* [TASK PROMPT] All of the data below should be repeated exactly. Pictures should not be included.

DATASET EXCERPTS section start

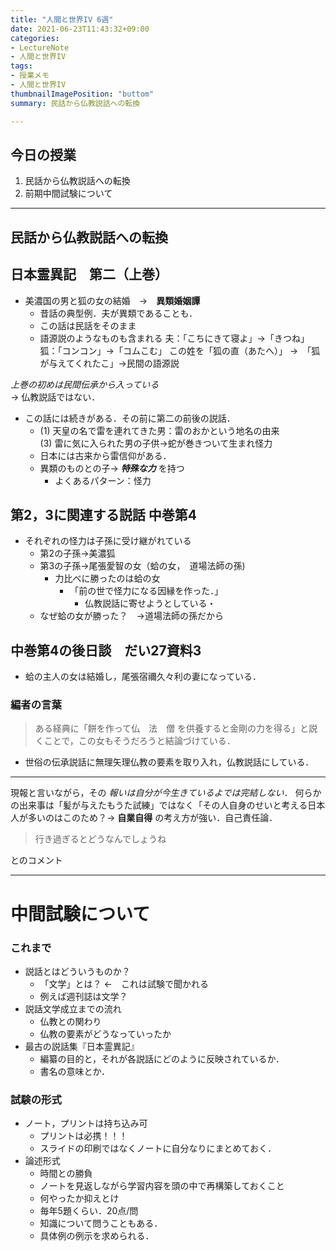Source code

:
 ```yaml
---
title: "人間と世界IV 6週"
date: 2021-06-23T11:43:32+09:00
categories:
- LectureNote
- 人間と世界IV
tags:
- 授業メモ
- 人間と世界IV
thumbnailImagePosition: "buttom"
summary: 民話から仏教説話への転換 

---
```




## 今日の授業
1. 民話から仏教説話への転換
2. 前期中間試験について

---

## 民話から仏教説話への転換

## __日本霊異記　第二（上巻）__
- 美濃国の男と狐の女の結婚　→　__異類婚姻譚__
  - 昔話の典型例．夫が異類であることも．
  - この話は民話をそのまま
  - 語源説のようなものも含まれる
夫：「こちにきて寝よ」→「きつね」
狐：「コンコン」→「コムこむ」
この姓を「狐の直（あたへ）」
    →　「狐が与えてくれたこ」→民間の語源説

_上巻の初めは民間伝承から入っている_  
    → 仏教説話ではない．

- この話には続きがある．その前に第二の前後の説話．
  - (1) 天皇の名で雷を連れてきた男：雷のおかという地名の由来  
    (3) 雷に気に入られた男の子供→蛇が巻きついて生まれ怪力  
  - 日本には古来から雷信仰がある．
  - 異類のものとの子→ ___特殊な力___ を持つ
    - よくあるパターン：怪力
## 第2，3に関連する説話 中巻第4
- それぞれの怪力は子孫に受け継がれている
  - 第2の子孫→美濃狐
  - 第3の子孫→尾張愛智の女（蛤の女，　道場法師の孫)
    - 力比べに勝ったのは蛤の女
      - 「前の世で怪力になる因縁を作った．」
        - 仏教説話に寄せようとしている・
  - なぜ蛤の女が勝った？　→道場法師の孫だから

## 中巻第4の後日談　だい27資料3
- 蛤の主人の女は結婚し，尾張宿禰久々利の妻になっている．
### 編者の言葉
> ある経典に「餅を作って仏　法　僧
> を供養すると金剛の力を得る」と説くことで，この女もそうだろうと結論づけている．
- 世俗の伝承説話に無理矢理仏教の要素を取り入れ，仏教説話にしている．

---


現報と言いながら，その _報いは自分が今生きているよでは完結しない_．
何らかの出来事は「髪が与えたもうた試練」ではなく「その人自身のせいと考える日本人が多いのはこのため？→ __自業自得__ の考え方が強い．自己責任論．

> 行き過ぎるとどうなんでしょうね
 
とのコメント

---

# 中間試験について
### これまで
- 説話とはどういうものか？
  - 「文学」とは？ ←　これは試験で聞かれる
  - 例えば週刊誌は文学？
- 説話文学成立までの流れ
  - 仏教との関わり
  - 仏教の要素がどうなっていったか
- 最古の説話集『日本霊異記』
  - 編纂の目的と，それが各説話にどのように反映されているか．
  - 書名の意味とか．

### 試験の形式
- ノート，プリントは持ち込み可
  - プリントは必携！！！
  - スライドの印刷ではなくノートに自分なりにまとめておく．
- 論述形式
  - 時間との勝負
  - ノートを見返しながら学習内容を頭の中で再構築しておくこと
  - 何やったか抑えとけ
  - 毎年5題くらい．20点/問
  - 知識について問うこともある．
  - 具体例の例示を求められる．









  

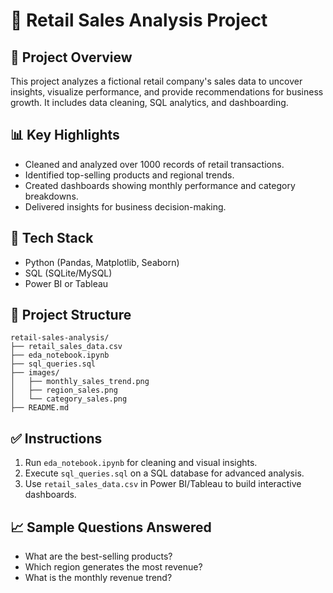 
# 🛒 Retail Sales Analysis Project

## 📌 Project Overview
This project analyzes a fictional retail company's sales data to uncover insights, visualize performance, and provide recommendations for business growth. It includes data cleaning, SQL analytics, and dashboarding.

## 📊 Key Highlights
- Cleaned and analyzed over 1000 records of retail transactions.
- Identified top-selling products and regional trends.
- Created dashboards showing monthly performance and category breakdowns.
- Delivered insights for business decision-making.

## 🧰 Tech Stack
- Python (Pandas, Matplotlib, Seaborn)
- SQL (SQLite/MySQL)
- Power BI or Tableau

## 📁 Project Structure
```
retail-sales-analysis/
├── retail_sales_data.csv
├── eda_notebook.ipynb
├── sql_queries.sql
├── images/
│   ├── monthly_sales_trend.png
│   ├── region_sales.png
│   └── category_sales.png
├── README.md
```

## ✅ Instructions
1. Run `eda_notebook.ipynb` for cleaning and visual insights.
2. Execute `sql_queries.sql` on a SQL database for advanced analysis.
3. Use `retail_sales_data.csv` in Power BI/Tableau to build interactive dashboards.

## 📈 Sample Questions Answered
- What are the best-selling products?
- Which region generates the most revenue?
- What is the monthly revenue trend?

DATASET EXCERPTS section end

* [OUTPUT BELOW]
Source code

:
 ```yaml
---
title: "人間と世界IV 6週"
date: 2021-06-23T11:43:32+09:00
categories:
- LectureNote
- 人間と世界IV
tags:
- 授業メモ
- 人間と世界IV
thumbnailImagePosition: "buttom"
summary: 民話から仏教説話への転換 

---
```




## 今日の授業
1. 民話から仏教説話への転換
2. 前期中間試験について

---

## 民話から仏教説話への転換

## __日本霊異記　第二（上巻）__
- 美濃国の男と狐の女の結婚　→　__異類婚姻譚__
  - 昔話の典型例．夫が異類であることも．
  - この話は民話をそのまま
  - 語源説のようなものも含まれる
夫：「こちにきて寝よ」→「きつね」
狐：「コンコン」→「コムこむ」
この姓を「狐の直（あたへ）」
    →　「狐が与えてくれたこ」→民間の語源説

_上巻の初めは民間伝承から入っている_  
    → 仏教説話ではない．

- この話には続きがある．その前に第二の前後の説話．
  - (1) 天皇の名で雷を連れてきた男：雷のおかという地名の由来  
    (3) 雷に気に入られた男の子供→蛇が巻きついて生まれ怪力  
  - 日本には古来から雷信仰がある．
  - 異類のものとの子→ ___特殊な力___ を持つ
    - よくあるパターン：怪力
## 第2，3に関連する説話 中巻第4
- それぞれの怪力は子孫に受け継がれている
  - 第2の子孫→美濃狐
  - 第3の子孫→尾張愛智の女（蛤の女，　道場法師の孫)
    - 力比べに勝ったのは蛤の女
      - 「前の世で怪力になる因縁を作った．」
        - 仏教説話に寄せようとしている・
  - なぜ蛤の女が勝った？　→道場法師の孫だから

## 中巻第4の後日談　だい27資料3
- 蛤の主人の女は結婚し，尾張宿禰久々利の妻になっている．
### 編者の言葉
> ある経典に「餅を作って仏　法　僧
> を供養すると金剛の力を得る」と説くことで，この女もそうだろうと結論づけている．
- 世俗の伝承説話に無理矢理仏教の要素を取り入れ，仏教説話にしている．

---


現報と言いながら，その _報いは自分が今生きているよでは完結しない_．
何らかの出来事は「髪が与えたもうた試練」ではなく「その人自身のせいと考える日本人が多いのはこのため？→ __自業自得__ の考え方が強い．自己責任論．

> 行き過ぎるとどうなんでしょうね
 
とのコメント

---

# 中間試験について
### これまで
- 説話とはどういうものか？
  - 「文学」とは？ ←　これは試験で聞かれる
  - 例えば週刊誌は文学？
- 説話文学成立までの流れ
  - 仏教との関わり
  - 仏教の要素がどうなっていったか
- 最古の説話集『日本霊異記』
  - 編纂の目的と，それが各説話にどのように反映されているか．
  - 書名の意味とか．

### 試験の形式
- ノート，プリントは持ち込み可
  - プリントは必携！！！
  - スライドの印刷ではなくノートに自分なりにまとめておく．
- 論述形式
  - 時間との勝負
  - ノートを見返しながら学習内容を頭の中で再構築しておくこと
  - 何やったか抑えとけ
  - 毎年5題くらい．20点/問
  - 知識について問うこともある．
  - 具体例の例示を求められる．









  

# 🛒 Retail Sales Analysis Project

## 📌 Project Overview
This project analyzes a fictional retail company's sales data to uncover insights, visualize performance, and provide recommendations for business growth. It includes data cleaning, SQL analytics, and dashboarding.

## 📊 Key Highlights
- Cleaned and analyzed over 1000 records of retail transactions.
- Identified top-selling products and regional trends.
- Created dashboards showing monthly performance and category breakdowns.
- Delivered insights for business decision-making.

## 🧰 Tech Stack
- Python (Pandas, Matplotlib, Seaborn)
- SQL (SQLite/MySQL)
- Power BI or Tableau

## 📁 Project Structure
```
retail-sales-analysis/
├── retail_sales_data.csv
├── eda_notebook.ipynb
├── sql_queries.sql
├── images/
│   ├── monthly_sales_trend.png
│   ├── region_sales.png
│   └── category_sales.png
├── README.md
```

## ✅ Instructions
1. Run `eda_notebook.ipynb` for cleaning and visual insights.
2. Execute `sql_queries.sql` on a SQL database for advanced analysis.
3. Use `retail_sales_data.csv` in Power BI/Tableau to build interactive dashboards.

## 📈 Sample Questions Answered
- What are the best-selling products?
- Which region generates the most revenue?
- What is the monthly revenue trend?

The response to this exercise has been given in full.